> _What you should do_
These records contain pictures, which must be left out; copy exactly the lines from the one with "Stats System" up to and including the one with "Token Counting —".

> _Record extracts_

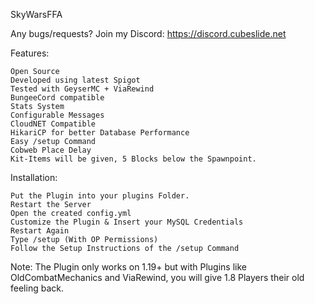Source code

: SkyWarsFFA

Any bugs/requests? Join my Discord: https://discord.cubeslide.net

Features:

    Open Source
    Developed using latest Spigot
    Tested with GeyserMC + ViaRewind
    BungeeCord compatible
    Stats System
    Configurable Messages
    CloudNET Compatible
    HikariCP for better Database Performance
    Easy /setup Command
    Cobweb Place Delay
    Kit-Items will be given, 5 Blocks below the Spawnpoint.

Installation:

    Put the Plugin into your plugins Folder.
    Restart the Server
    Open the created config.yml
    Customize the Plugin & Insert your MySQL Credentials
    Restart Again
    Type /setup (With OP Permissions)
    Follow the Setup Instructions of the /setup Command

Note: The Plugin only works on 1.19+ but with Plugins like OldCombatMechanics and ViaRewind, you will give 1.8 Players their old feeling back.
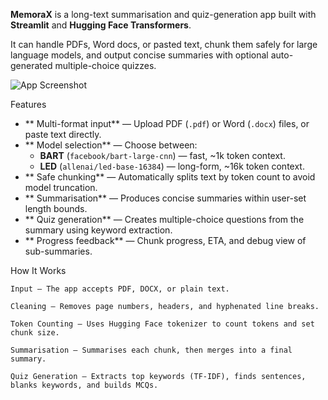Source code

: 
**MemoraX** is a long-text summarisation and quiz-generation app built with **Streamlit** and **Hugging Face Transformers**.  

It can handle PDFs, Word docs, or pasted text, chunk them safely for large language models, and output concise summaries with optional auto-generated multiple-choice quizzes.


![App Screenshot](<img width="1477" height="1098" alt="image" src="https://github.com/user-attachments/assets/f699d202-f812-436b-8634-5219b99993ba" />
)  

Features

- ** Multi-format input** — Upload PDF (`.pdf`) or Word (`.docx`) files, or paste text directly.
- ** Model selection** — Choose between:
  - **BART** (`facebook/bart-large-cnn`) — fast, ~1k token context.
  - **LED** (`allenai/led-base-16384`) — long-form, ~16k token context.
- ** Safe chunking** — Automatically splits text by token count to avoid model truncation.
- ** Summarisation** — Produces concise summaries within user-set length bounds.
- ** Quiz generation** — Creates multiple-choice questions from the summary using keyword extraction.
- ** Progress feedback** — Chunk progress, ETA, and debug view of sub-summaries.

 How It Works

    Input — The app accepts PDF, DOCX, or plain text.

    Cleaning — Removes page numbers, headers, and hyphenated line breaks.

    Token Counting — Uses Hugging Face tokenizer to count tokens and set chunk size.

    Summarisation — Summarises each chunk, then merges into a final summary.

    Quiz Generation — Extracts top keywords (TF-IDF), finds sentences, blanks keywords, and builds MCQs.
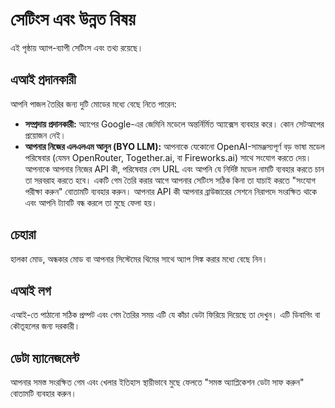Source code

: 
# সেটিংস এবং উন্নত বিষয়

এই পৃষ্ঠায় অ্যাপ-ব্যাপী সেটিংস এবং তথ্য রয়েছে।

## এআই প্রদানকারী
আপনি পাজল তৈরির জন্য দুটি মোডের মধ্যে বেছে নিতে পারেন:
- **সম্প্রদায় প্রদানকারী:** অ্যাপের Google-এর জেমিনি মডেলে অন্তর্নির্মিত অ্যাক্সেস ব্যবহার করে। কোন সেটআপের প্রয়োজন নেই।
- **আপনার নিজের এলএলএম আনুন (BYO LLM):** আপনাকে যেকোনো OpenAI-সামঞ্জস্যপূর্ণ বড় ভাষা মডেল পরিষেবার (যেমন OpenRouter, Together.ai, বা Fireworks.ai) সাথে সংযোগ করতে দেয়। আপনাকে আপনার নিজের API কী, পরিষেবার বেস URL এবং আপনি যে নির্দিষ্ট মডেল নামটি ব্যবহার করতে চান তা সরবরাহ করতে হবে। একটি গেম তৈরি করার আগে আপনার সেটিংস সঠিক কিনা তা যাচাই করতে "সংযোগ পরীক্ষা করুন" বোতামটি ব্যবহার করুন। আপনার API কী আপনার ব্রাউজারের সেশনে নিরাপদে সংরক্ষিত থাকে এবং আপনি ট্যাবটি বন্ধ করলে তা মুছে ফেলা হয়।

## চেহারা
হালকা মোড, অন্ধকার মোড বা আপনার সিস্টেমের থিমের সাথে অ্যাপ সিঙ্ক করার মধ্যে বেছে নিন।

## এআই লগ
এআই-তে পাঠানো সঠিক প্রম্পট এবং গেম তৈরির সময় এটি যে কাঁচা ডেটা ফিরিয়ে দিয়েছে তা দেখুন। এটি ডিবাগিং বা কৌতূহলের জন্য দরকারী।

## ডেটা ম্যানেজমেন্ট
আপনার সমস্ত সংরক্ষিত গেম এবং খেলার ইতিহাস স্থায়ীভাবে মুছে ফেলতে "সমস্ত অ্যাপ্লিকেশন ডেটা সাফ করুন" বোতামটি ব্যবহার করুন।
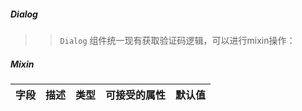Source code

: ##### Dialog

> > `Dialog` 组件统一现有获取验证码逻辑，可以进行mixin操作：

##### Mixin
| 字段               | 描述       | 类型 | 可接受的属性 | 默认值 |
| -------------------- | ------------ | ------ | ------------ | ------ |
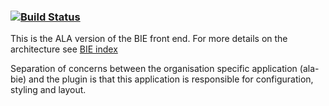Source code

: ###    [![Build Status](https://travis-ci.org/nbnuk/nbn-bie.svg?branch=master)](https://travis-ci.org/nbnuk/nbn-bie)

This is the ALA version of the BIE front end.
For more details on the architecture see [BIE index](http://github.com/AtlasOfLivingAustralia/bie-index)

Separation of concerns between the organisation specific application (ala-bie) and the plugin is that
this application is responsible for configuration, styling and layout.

> _Expected output_
    Stats System
    Configurable Messages
    CloudNET Compatible
    HikariCP for better Database Performance
    Easy /setup Command
    Cobweb Place Delay
    Kit-Items will be given, 5 Blocks below the Spawnpoint.

Installation:

    Put the Plugin into your plugins Folder.
    Restart the Server
    Open the created config.yml
    Customize the Plugin & Insert your MySQL Credentials
    Restart Again
    Type /setup (With OP Permissions)
    Follow the Setup Instructions of the /setup Command

Note: The Plugin only works on 1.19+ but with Plugins like OldCombatMechanics and ViaRewind, you will give 1.8 Players their old feeling back.
Source code

: 
**MemoraX** is a long-text summarisation and quiz-generation app built with **Streamlit** and **Hugging Face Transformers**.  

It can handle PDFs, Word docs, or pasted text, chunk them safely for large language models, and output concise summaries with optional auto-generated multiple-choice quizzes.


![App Screenshot](<img width="1477" height="1098" alt="image" src="https://github.com/user-attachments/assets/f699d202-f812-436b-8634-5219b99993ba" />
)  

Features

- ** Multi-format input** — Upload PDF (`.pdf`) or Word (`.docx`) files, or paste text directly.
- ** Model selection** — Choose between:
  - **BART** (`facebook/bart-large-cnn`) — fast, ~1k token context.
  - **LED** (`allenai/led-base-16384`) — long-form, ~16k token context.
- ** Safe chunking** — Automatically splits text by token count to avoid model truncation.
- ** Summarisation** — Produces concise summaries within user-set length bounds.
- ** Quiz generation** — Creates multiple-choice questions from the summary using keyword extraction.
- ** Progress feedback** — Chunk progress, ETA, and debug view of sub-summaries.

 How It Works

    Input — The app accepts PDF, DOCX, or plain text.

    Cleaning — Removes page numbers, headers, and hyphenated line breaks.

    Token Counting — Uses Hugging Face tokenizer to count tokens and set chunk size.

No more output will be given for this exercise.